Reminders about handling SARs

  • Before responding to a third-party SAR, you must be satisfied that the person or company making the request is entitled to act on behalf of the individual. It is the third party’s responsibility to provide evidence of their authority to do so. You can ask for ID to be satisfied that you know the identity of the requester, or the person the request is made on behalf of
  • If you are responding to a SAR for information held about a child, you must consider whether the child is mature enough to understand their rights
  • If the individual makes a request electronically, you should provide the information in a commonly used electronic format, unless they request otherwise, and consider whether they can access the data you provide in that format, i.e. in an accessible standard. It is good practice to establish the individual’s preferred format prior to fulfilling their request. However, where appropriate and if possible, you may allow them to access their data remotely and download a copy in an appropriate format
  • You can ask the individual to specify the data they want to access, although they can request further data at a later date if it has not already been provided
  • If the data requested has already been deleted, there is nothing to disclose, but it is illegal to delete or alter data following a SAR
  • You don’t need to disclose an entire document if you can extract the required data from it, and you must redact personal data which would identify another person, unless you have their consent
  • The standard to refuse a SAR is high, so you will most likely have to comply.

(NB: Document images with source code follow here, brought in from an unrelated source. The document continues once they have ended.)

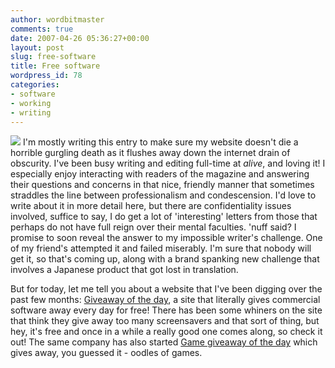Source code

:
 ```yaml
---
author: wordbitmaster
comments: true
date: 2007-04-26 05:36:27+00:00
layout: post
slug: free-software
title: Free software
wordpress_id: 78
categories:
- software
- working
- writing
---
```


![](http://wordbit.freehostia.com/wp-content/uploads/2007/04/WindowsLiveWriter/Freesoftware_13BD8/ga-logo-image%5B6%5D.gif) I'm mostly writing this entry to make sure my website doesn't die a horrible gurgling death as it flushes away down the internet drain of obscurity. I've been busy writing and editing full-time at _alive_, and loving it! I especially enjoy interacting with readers of the magazine and answering their questions and concerns in that nice, friendly manner that sometimes straddles the line between professionalism and condescension. I'd love to write about it in more detail here, but there are confidentiality issues involved, suffice to say, I do get a lot of 'interesting' letters from those that perhaps do not have full reign over their mental faculties. 'nuff said? I promise to soon reveal the answer to my impossible writer's challenge. One of my friend's attempted it and failed miserably. I'm sure that nobody will get it, so that's coming up, along with a brand spanking new challenge that involves a Japanese product that got lost in translation.

But for today, let me tell you about a website that I've been digging over the past few months: [Giveaway of the day](http://www.giveawayoftheday.com/), a site that literally gives commercial software away every day for free! There has been some whiners on the site that think they give away too many screensavers and that sort of thing, but hey, it's free and once in a while a really good one comes along, so check it out! The same company has also started [Game giveaway of the day](http://game.giveawayoftheday.com/) which gives away, you guessed it - oodles of games. 
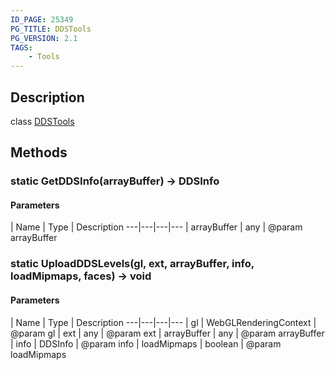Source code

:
 ```yaml
---
ID_PAGE: 25349
PG_TITLE: DDSTools
PG_VERSION: 2.1
TAGS:
    - Tools
---
```

## Description

class [DDSTools](/classes/2.3/DDSTools)



## Methods

### static  GetDDSInfo(arrayBuffer) &rarr; DDSInfo



#### Parameters
 | Name | Type | Description
---|---|---|---
 | arrayBuffer | any |   @param arrayBuffer

### static  UploadDDSLevels(gl, ext, arrayBuffer, info, loadMipmaps, faces) &rarr; void



#### Parameters
 | Name | Type | Description
---|---|---|---
 | gl | WebGLRenderingContext |   @param gl
 | ext | any |   @param ext
 | arrayBuffer | any |   @param arrayBuffer
 | info | DDSInfo |   @param info
 | loadMipmaps | boolean |   @param loadMipmaps
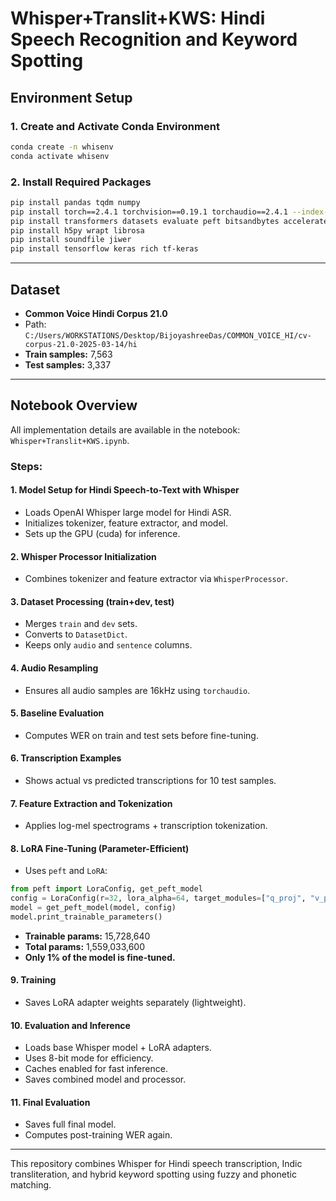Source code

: 
# Whisper+Translit+KWS: Hindi Speech Recognition and Keyword Spotting

## Environment Setup

### 1. Create and Activate Conda Environment
```bash
conda create -n whisenv
conda activate whisenv
```

### 2. Install Required Packages
```bash
pip install pandas tqdm numpy
pip install torch==2.4.1 torchvision==0.19.1 torchaudio==2.4.1 --index-url https://download.pytorch.org/whl/cu118
pip install transformers datasets evaluate peft bitsandbytes accelerate
pip install h5py wrapt librosa
pip install soundfile jiwer
pip install tensorflow keras rich tf-keras
```

---

## Dataset

- **Common Voice Hindi Corpus 21.0**
- Path: `C:/Users/WORKSTATIONS/Desktop/BijoyashreeDas/COMMON_VOICE_HI/cv-corpus-21.0-2025-03-14/hi`
- **Train samples:** 7,563  
- **Test samples:** 3,337

---

## Notebook Overview

All implementation details are available in the notebook: `Whisper+Translit+KWS.ipynb`.

### Steps:

#### 1. Model Setup for Hindi Speech-to-Text with Whisper
- Loads OpenAI Whisper large model for Hindi ASR.
- Initializes tokenizer, feature extractor, and model.
- Sets up the GPU (cuda) for inference.

#### 2. Whisper Processor Initialization
- Combines tokenizer and feature extractor via `WhisperProcessor`.

#### 3. Dataset Processing (train+dev, test)
- Merges `train` and `dev` sets.
- Converts to `DatasetDict`.
- Keeps only `audio` and `sentence` columns.

#### 4. Audio Resampling
- Ensures all audio samples are 16kHz using `torchaudio`.

#### 5. Baseline Evaluation
- Computes WER on train and test sets before fine-tuning.

#### 6. Transcription Examples
- Shows actual vs predicted transcriptions for 10 test samples.

#### 7. Feature Extraction and Tokenization
- Applies log-mel spectrograms + transcription tokenization.

#### 8. LoRA Fine-Tuning (Parameter-Efficient)
- Uses `peft` and `LoRA`:
```python
from peft import LoraConfig, get_peft_model
config = LoraConfig(r=32, lora_alpha=64, target_modules=["q_proj", "v_proj"], lora_dropout=0.05, bias="none")
model = get_peft_model(model, config)
model.print_trainable_parameters()
```
- **Trainable params:** 15,728,640  
- **Total params:** 1,559,033,600  
- **Only 1% of the model is fine-tuned.**

#### 9. Training
- Saves LoRA adapter weights separately (lightweight).

#### 10. Evaluation and Inference
- Loads base Whisper model + LoRA adapters.
- Uses 8-bit mode for efficiency.
- Caches enabled for fast inference.
- Saves combined model and processor.

#### 11. Final Evaluation
- Saves full final model.
- Computes post-training WER again.

---

This repository combines Whisper for Hindi speech transcription, Indic transliteration, and hybrid keyword spotting using fuzzy and phonetic matching.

However, there are exemptions where you can refuse to comply with a request to protect the rights of others, including confidential references you have received. Therefore, an employee would need to submit the SAR to the person or organisation who created the confidential reference

6 important actions you should take are: 

  1. Carry out a data audit – review the data you hold, why you hold it, anonymise it if necessary and delete it if it is no longer required
  2. Review staff data – it isn't just about patient or service user data, so check personnel files, minutes of meetings, performance reviews, emails, etc.
  3. Check your retention periods – only keep data for as long as it is needed, but long enough for you to defend a claim made against you
  4. Ensure you and your staff understand what ‘deleted’ means:
    1. Data deletion is when data is removed and is no longer available in plain sight or can easily be recovered, e.g. from your email recycle bin
    2. Data destruction is when data is removed from your device and can never be restored, even by professional data recovery experts
  5. Review your ‘archived’ data – it is not exempt, even if it is more difficult to retrieve
  6. Keep on top of data housekeeping – this will make it easier for you to manage any SARs

Finally, if you have done everything that you are supposed to do in response to a SAR, it is unlikely to be challenged by the ICO.

*All information is correct at the time of publishing. Use of this material is subject to your acceptance of our terms and conditions.